#### Source data
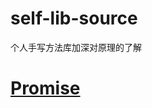 # self-lib-source
个人手写方法库加深对原理的了解
# [Promise](https://github.com/lishenjian/self-lib-source/blob/master/Promise/myPromise.js)

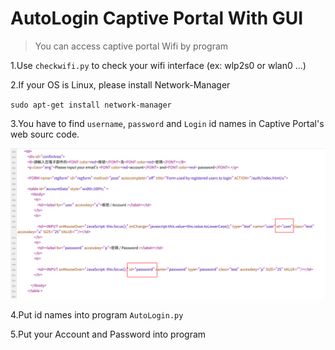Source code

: # AutoLogin Captive Portal With GUI

> You can access captive portal Wifi by program

1.Use `checkwifi.py` to check your wifi interface (ex: wlp2s0 or wlan0 ...)

2.If your OS is Linux, please install Network-Manager
  
   `sudo apt-get install network-manager`

3.You have to  find `username`, `password` and `Login` id names in Captive Portal's web sourc code.

  ![image](https://github.com/norawu0402/autologinwifi/blob/master/userpass.png)
  

4.Put id names  into program `AutoLogin.py`

5.Put your Account and  Password into program
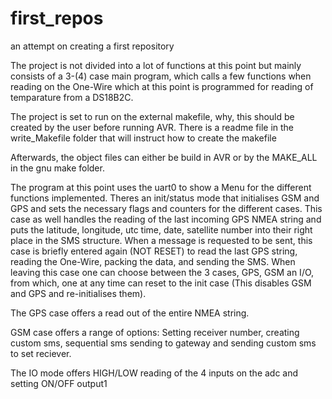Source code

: first_repos
===========

an attempt on creating a first repository

The project is not divided into a lot of functions at this point
but mainly consists of a 3-(4) case main program, which calls a few functions when reading on the One-Wire
which at this point is programmed for reading of temparature from a DS18B2C.

The project is set to run on the external makefile, why, this should be created by the user before running AVR.
There is a readme file in the write_Makefile folder that will instruct how to create the makefile

Afterwards, the object files can either be build in AVR or by the MAKE_ALL in the gnu make folder.

The program at this point uses the uart0 to show a Menu for the different functions implemented.
Theres an init/status mode that initialises GSM and GPS and sets the necessary flags and counters for the different cases. This case as well handles the reading of the last incoming GPS NMEA string and puts the latitude, longitude, utc time, date, satellite number into their right place in the SMS structure. When a message is requested to be sent, this case is briefly entered again (NOT RESET) to read the last GPS string, reading the One-Wire, packing the data, and sending the SMS.
When leaving this case one can choose between the 3 cases, GPS, GSM an I/O, from which, one at any time can reset to the init case (This disables GSM and GPS and re-initialises them).

The GPS case offers a read out of the entire NMEA string.

GSM case offers a range of options: Setting receiver number, creating custom sms, sequential sms sending to gateway and sending custom sms to set reciever.

The IO mode offers HIGH/LOW reading of the 4 inputs on the adc and setting ON/OFF output1
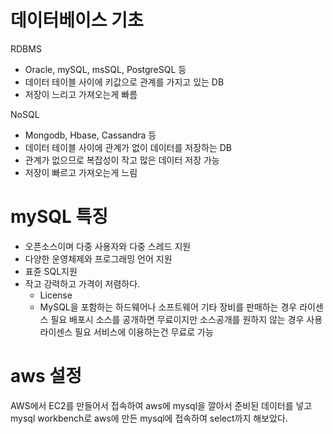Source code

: # 데이터베이스 기초

RDBMS

- Oracle, mySQL, msSQL, PostgreSQL 등
- 데이터 테이블 사이에 키값으로 관계를 가지고 있는 DB
- 저장이 느리고 가져오는게 빠름

NoSQL

- Mongodb, Hbase, Cassandra 등
- 데이터 테이블 사이에 관계가 없이 데이터를 저장하는 DB
- 관계가 없으므로 복잡성이 작고 많은 데이터 저장 가능
- 저장이 빠르고 가져오는게 느림



# mySQL 특징

- 오픈소스이며 다중 사용자와 다중 스레드 지원
- 다양한 운영체제와 프로그래밍 언어 지원
- 표쥰 SQL지원
- 작고 강력하고 가격이 저렴하다.
  - License
  - MySQL을 포함하는 하드웨어나 소프트웨어 기타 장비를 판매하는 경우 라이센스 필요 배포시 소스를 공개하면 무료이지만 소스공개를 원하지 않는 경우 사용라이센스 필요 서비스에 이용하는건 무료로 가능





# aws 설정

AWS에서 EC2를 만들어서 접속하여 aws에 mysql을 깔아서 준비된 데이터를 넣고 mysql workbench로 aws에 만든 mysql에 접속하여 select까지 해보았다.


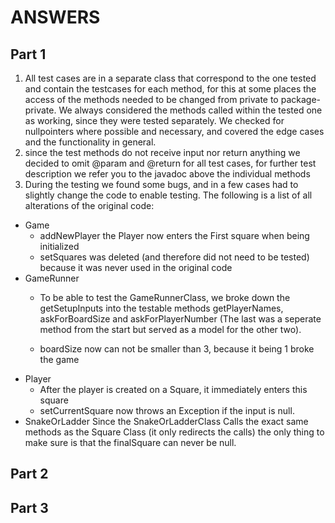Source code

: # ANSWERS

## Part 1

1) All test cases are in a separate class that correspond to the one tested and contain the testcases for each method, for this at some places the access of the methods needed to be changed from private to package-private. We always considered the methods called within the tested one as working, since they were tested separately. We checked for nullpointers where possible and necessary, and covered the edge cases and the functionality in general.
2) since the test methods do not receive input nor return anything we decided to omit @param and @return for all test cases, for further test description we refer you to the javadoc above the individual methods
3) During the testing we found some bugs, and in a few cases had to slightly change the code to enable testing. The following is a list of all alterations of the original code:

 * Game
   * addNewPlayer the Player now enters the First square when being initialized
   * setSquares was deleted (and therefore did not need to be tested) because it was never used in the original code
 * GameRunner
   * To be able to test the GameRunnerClass, we broke down the getSetupInputs into the testable methods getPlayerNames, askForBoardSize and askForPlayerNumber (The last was a seperate method from the start but served as a model for the other two).

   * boardSize now can not be smaller than 3, because it being 1 broke the game
 * Player
   * After the player is created on a Square, it immediately enters this square
   * setCurrentSquare now throws an Exception if the input is null.
 * SnakeOrLadder
   Since the SnakeOrLadderClass Calls the exact same methods as the Square Class (it only redirects the calls) the only thing to make sure is that the finalSquare can never be null.

## Part 2

## Part 3
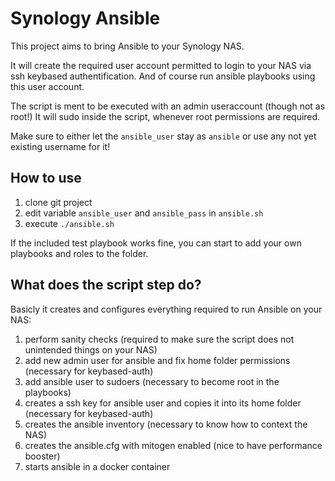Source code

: # Synology Ansible

This project aims to bring Ansible to your Synology NAS.

It will create the required user account permitted to login to your NAS via ssh keybased authentification.
And of course run ansible playbooks using this user account.

The script is ment to be executed with an admin useraccount (though not as root!)
It will sudo inside the script, whenever root permissions are required.

Make sure to either let the `ansible_user` stay as `ansible` or use any not yet existing username for it!

## How to use
1. clone git project
2. edit variable `ansible_user` and `ansible_pass` in `ansible.sh`
3. execute `./ansible.sh`

If the included test playbook works fine, you can start to add your own playbooks and roles to the folder.

## What does the script step do?
Basicly it creates and configures everything required to run Ansible on your NAS:
1. perform sanity checks (required to make sure the script does not unintended things on your NAS)
2. add new admin user for ansible and fix home folder permissions (necessary for keybased-auth)
3. add ansible user to sudoers (necessary to become root in the playbooks)
4. creates a ssh key for ansible user and copies it into its home folder (necessary for keybased-auth)
5. creates the ansible inventory (necessary to know how to context the NAS)
6. creates the ansible.cfg with mitogen enabled (nice to have  performance booster)
7. starts ansible in a docker container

#### What is expected
Return each entry exactly as it appears above, but exclude the pictures.

#### The completed task
 # self-lib-source
个人手写方法库加深对原理的了解
# [Promise](https://github.com/lishenjian/self-lib-source/blob/master/Promise/myPromise.js)

Source code

: # AutoLogin Captive Portal With GUI

> You can access captive portal Wifi by program

1.Use `checkwifi.py` to check your wifi interface (ex: wlp2s0 or wlan0 ...)

2.If your OS is Linux, please install Network-Manager
  
   `sudo apt-get install network-manager`

3.You have to  find `username`, `password` and `Login` id names in Captive Portal's web sourc code.

  ![image](https://github.com/norawu0402/autologinwifi/blob/master/userpass.png)
  

4.Put id names  into program `AutoLogin.py`

5.Put your Account and  Password into program
Source code

: first_repos
===========

an attempt on creating a first repository

The project is not divided into a lot of functions at this point
but mainly consists of a 3-(4) case main program, which calls a few functions when reading on the One-Wire
which at this point is programmed for reading of temparature from a DS18B2C.

The project is set to run on the external makefile, why, this should be created by the user before running AVR.
There is a readme file in the write_Makefile folder that will instruct how to create the makefile

Afterwards, the object files can either be build in AVR or by the MAKE_ALL in the gnu make folder.

The program at this point uses the uart0 to show a Menu for the different functions implemented.
Theres an init/status mode that initialises GSM and GPS and sets the necessary flags and counters for the different cases. This case as well handles the reading of the last incoming GPS NMEA string and puts the latitude, longitude, utc time, date, satellite number into their right place in the SMS structure. When a message is requested to be sent, this case is briefly entered again (NOT RESET) to read the last GPS string, reading the One-Wire, packing the data, and sending the SMS.
When leaving this case one can choose between the 3 cases, GPS, GSM an I/O, from which, one at any time can reset to the init case (This disables GSM and GPS and re-initialises them).

The GPS case offers a read out of the entire NMEA string.

GSM case offers a range of options: Setting receiver number, creating custom sms, sequential sms sending to gateway and sending custom sms to set reciever.

The IO mode offers HIGH/LOW reading of the 4 inputs on the adc and setting ON/OFF output1
Source code

: # 데이터베이스 기초

RDBMS

- Oracle, mySQL, msSQL, PostgreSQL 등
- 데이터 테이블 사이에 키값으로 관계를 가지고 있는 DB
- 저장이 느리고 가져오는게 빠름

NoSQL

- Mongodb, Hbase, Cassandra 등
- 데이터 테이블 사이에 관계가 없이 데이터를 저장하는 DB
- 관계가 없으므로 복잡성이 작고 많은 데이터 저장 가능
- 저장이 빠르고 가져오는게 느림



# mySQL 특징

- 오픈소스이며 다중 사용자와 다중 스레드 지원
- 다양한 운영체제와 프로그래밍 언어 지원
- 표쥰 SQL지원
- 작고 강력하고 가격이 저렴하다.
  - License
  - MySQL을 포함하는 하드웨어나 소프트웨어 기타 장비를 판매하는 경우 라이센스 필요 배포시 소스를 공개하면 무료이지만 소스공개를 원하지 않는 경우 사용라이센스 필요 서비스에 이용하는건 무료로 가능





# aws 설정

AWS에서 EC2를 만들어서 접속하여 aws에 mysql을 깔아서 준비된 데이터를 넣고 mysql workbench로 aws에 만든 mysql에 접속하여 select까지 해보았다.


Source code

: # ANSWERS

## Part 1

1) All test cases are in a separate class that correspond to the one tested and contain the testcases for each method, for this at some places the access of the methods needed to be changed from private to package-private. We always considered the methods called within the tested one as working, since they were tested separately. We checked for nullpointers where possible and necessary, and covered the edge cases and the functionality in general.
2) since the test methods do not receive input nor return anything we decided to omit @param and @return for all test cases, for further test description we refer you to the javadoc above the individual methods
3) During the testing we found some bugs, and in a few cases had to slightly change the code to enable testing. The following is a list of all alterations of the original code:

 * Game
   * addNewPlayer the Player now enters the First square when being initialized
   * setSquares was deleted (and therefore did not need to be tested) because it was never used in the original code
 * GameRunner
   * To be able to test the GameRunnerClass, we broke down the getSetupInputs into the testable methods getPlayerNames, askForBoardSize and askForPlayerNumber (The last was a seperate method from the start but served as a model for the other two).

   * boardSize now can not be smaller than 3, because it being 1 broke the game
 * Player
   * After the player is created on a Square, it immediately enters this square
   * setCurrentSquare now throws an Exception if the input is null.
 * SnakeOrLadder
   Since the SnakeOrLadderClass Calls the exact same methods as the Square Class (it only redirects the calls) the only thing to make sure is that the finalSquare can never be null.

## Part 2

## Part 3
Source code

: # Synology Ansible

This project aims to bring Ansible to your Synology NAS.

It will create the required user account permitted to login to your NAS via ssh keybased authentification.
And of course run ansible playbooks using this user account.

The script is ment to be executed with an admin useraccount (though not as root!)
It will sudo inside the script, whenever root permissions are required.

Make sure to either let the `ansible_user` stay as `ansible` or use any not yet existing username for it!

## How to use
1. clone git project
2. edit variable `ansible_user` and `ansible_pass` in `ansible.sh`
3. execute `./ansible.sh`

If the included test playbook works fine, you can start to add your own playbooks and roles to the folder.

## What does the script step do?
Basicly it creates and configures everything required to run Ansible on your NAS:
1. perform sanity checks (required to make sure the script does not unintended things on your NAS)
2. add new admin user for ansible and fix home folder permissions (necessary for keybased-auth)
3. add ansible user to sudoers (necessary to become root in the playbooks)
4. creates a ssh key for ansible user and copies it into its home folder (necessary for keybased-auth)
5. creates the ansible inventory (necessary to know how to context the NAS)
6. creates the ansible.cfg with mitogen enabled (nice to have  performance booster)
7. starts ansible in a docker container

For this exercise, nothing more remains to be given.